### Work task
Filter the entries down to the lines containing "differentiable", and copy those lines.

### Supplied data

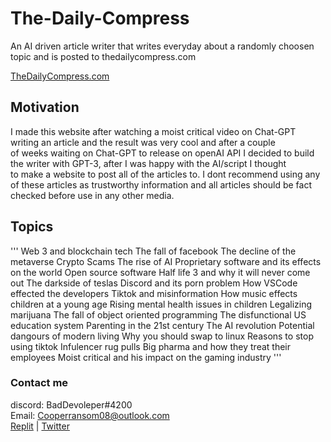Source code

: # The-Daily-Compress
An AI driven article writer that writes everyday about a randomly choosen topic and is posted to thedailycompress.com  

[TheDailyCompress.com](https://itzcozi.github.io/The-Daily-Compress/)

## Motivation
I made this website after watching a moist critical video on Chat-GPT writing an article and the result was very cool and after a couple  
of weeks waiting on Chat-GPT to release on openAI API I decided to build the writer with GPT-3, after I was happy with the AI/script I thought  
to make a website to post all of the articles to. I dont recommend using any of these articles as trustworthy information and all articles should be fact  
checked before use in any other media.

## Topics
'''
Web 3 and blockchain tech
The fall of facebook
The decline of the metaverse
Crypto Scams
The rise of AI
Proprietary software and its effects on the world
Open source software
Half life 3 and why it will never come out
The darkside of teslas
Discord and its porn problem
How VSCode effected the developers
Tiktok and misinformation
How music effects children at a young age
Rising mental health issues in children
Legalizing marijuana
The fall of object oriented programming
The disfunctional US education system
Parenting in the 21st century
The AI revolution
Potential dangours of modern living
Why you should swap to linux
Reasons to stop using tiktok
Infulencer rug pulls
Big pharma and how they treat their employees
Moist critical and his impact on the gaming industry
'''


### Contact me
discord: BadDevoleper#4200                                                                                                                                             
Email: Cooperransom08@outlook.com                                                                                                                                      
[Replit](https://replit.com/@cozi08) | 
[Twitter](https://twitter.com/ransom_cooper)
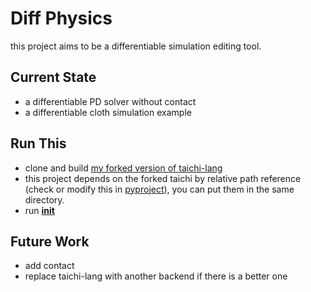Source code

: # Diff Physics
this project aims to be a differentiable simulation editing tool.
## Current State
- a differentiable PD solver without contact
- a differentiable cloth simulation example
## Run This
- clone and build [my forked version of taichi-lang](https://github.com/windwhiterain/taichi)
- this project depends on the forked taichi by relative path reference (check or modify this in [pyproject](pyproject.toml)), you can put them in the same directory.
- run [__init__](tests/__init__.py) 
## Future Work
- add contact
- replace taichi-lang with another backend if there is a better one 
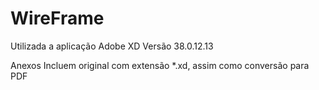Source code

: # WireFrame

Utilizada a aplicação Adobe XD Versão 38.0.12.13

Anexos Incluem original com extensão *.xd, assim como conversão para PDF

### Exercise answer
this project aims to be a differentiable simulation editing tool.
- a differentiable PD solver without contact
- a differentiable cloth simulation example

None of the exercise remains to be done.